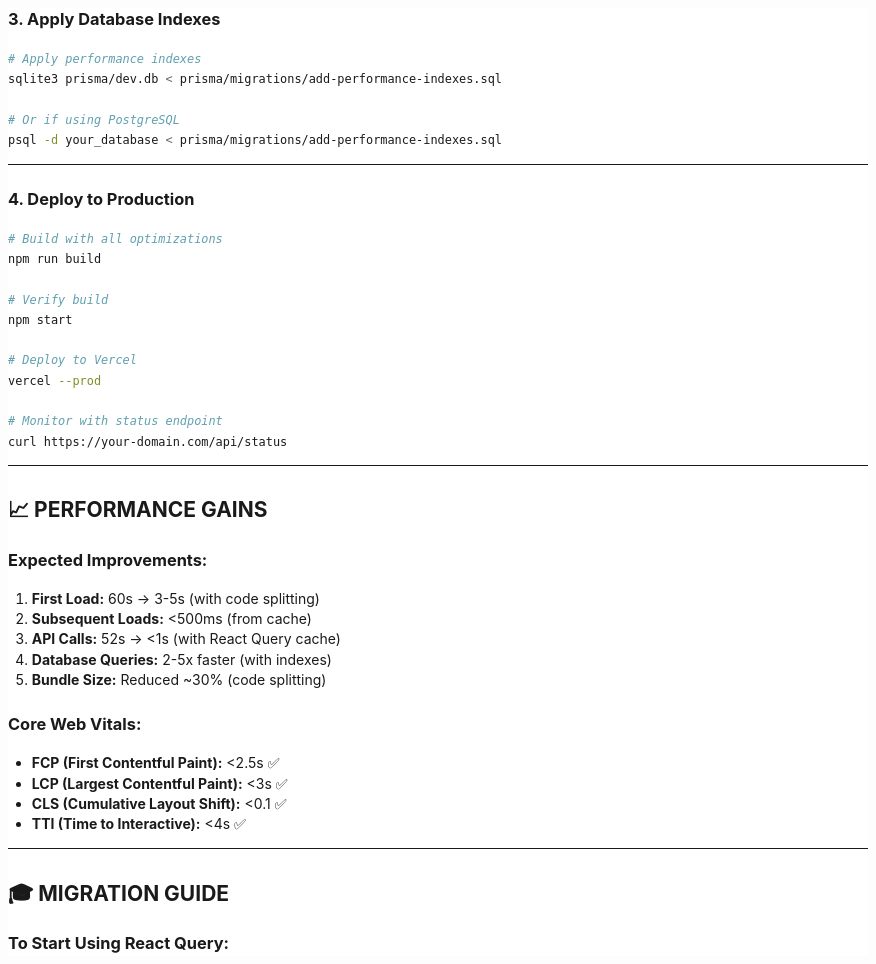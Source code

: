 
### 3. Apply Database Indexes

```bash
# Apply performance indexes
sqlite3 prisma/dev.db < prisma/migrations/add-performance-indexes.sql

# Or if using PostgreSQL
psql -d your_database < prisma/migrations/add-performance-indexes.sql
```

---

### 4. Deploy to Production

```bash
# Build with all optimizations
npm run build

# Verify build
npm start

# Deploy to Vercel
vercel --prod

# Monitor with status endpoint
curl https://your-domain.com/api/status
```

---

## 📈 PERFORMANCE GAINS

### Expected Improvements:

1. **First Load:** 60s → 3-5s (with code splitting)
2. **Subsequent Loads:** <500ms (from cache)
3. **API Calls:** 52s → <1s (with React Query cache)
4. **Database Queries:** 2-5x faster (with indexes)
5. **Bundle Size:** Reduced ~30% (code splitting)

### Core Web Vitals:
- **FCP (First Contentful Paint):** <2.5s ✅
- **LCP (Largest Contentful Paint):** <3s ✅
- **CLS (Cumulative Layout Shift):** <0.1 ✅
- **TTI (Time to Interactive):** <4s ✅

---

## 🎓 MIGRATION GUIDE

### To Start Using React Query:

WORK ITEM: Restate the material above word for word, so that nothing changes except that the pictures are gone.

TASK RESPONSE:
Source code

: 
### 3. Apply Database Indexes

```bash
# Apply performance indexes
sqlite3 prisma/dev.db < prisma/migrations/add-performance-indexes.sql

# Or if using PostgreSQL
psql -d your_database < prisma/migrations/add-performance-indexes.sql
```

---

### 4. Deploy to Production

```bash
# Build with all optimizations
npm run build

# Verify build
npm start

# Deploy to Vercel
vercel --prod

# Monitor with status endpoint
curl https://your-domain.com/api/status
```

---

## 📈 PERFORMANCE GAINS

### Expected Improvements:

1. **First Load:** 60s → 3-5s (with code splitting)
2. **Subsequent Loads:** <500ms (from cache)
3. **API Calls:** 52s → <1s (with React Query cache)
4. **Database Queries:** 2-5x faster (with indexes)
5. **Bundle Size:** Reduced ~30% (code splitting)

### Core Web Vitals:
- **FCP (First Contentful Paint):** <2.5s ✅
- **LCP (Largest Contentful Paint):** <3s ✅
- **CLS (Cumulative Layout Shift):** <0.1 ✅
- **TTI (Time to Interactive):** <4s ✅

---

## 🎓 MIGRATION GUIDE

### To Start Using React Query:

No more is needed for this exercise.